**What to do**. For each record that follows, restate the text exactly and drop the pictures.

**Items from a dataset**.
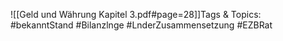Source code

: 
![[Geld und Währung Kapitel 3.pdf#page=28]]Tags & Topics:
   #bekanntStand
   #Bilanzlnge
   #LnderZusammensetzung
   #EZBRat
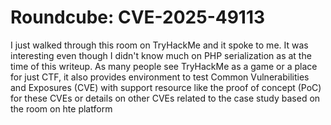 # Roundcube: CVE-2025-49113

I just walked through this room on TryHackMe and it spoke to me. It was interesting even though I didn't know much on PHP serialization as at the time of this writeup. As many people see TryHackMe as a game or a place for just CTF, it also provides environment to test Common Vulnerabilities and Exposures (CVE) with support resource like the proof of concept (PoC) for these CVEs or details on other CVEs related to the case study based on the room on hte platform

**Result**.
Source code

: 
![[Geld und Währung Kapitel 3.pdf#page=28]]Tags & Topics:
   #bekanntStand
   #Bilanzlnge
   #LnderZusammensetzung
   #EZBRat
 # Roundcube: CVE-2025-49113

I just walked through this room on TryHackMe and it spoke to me. It was interesting even though I didn't know much on PHP serialization as at the time of this writeup. As many people see TryHackMe as a game or a place for just CTF, it also provides environment to test Common Vulnerabilities and Exposures (CVE) with support resource like the proof of concept (PoC) for these CVEs or details on other CVEs related to the case study based on the room on hte platform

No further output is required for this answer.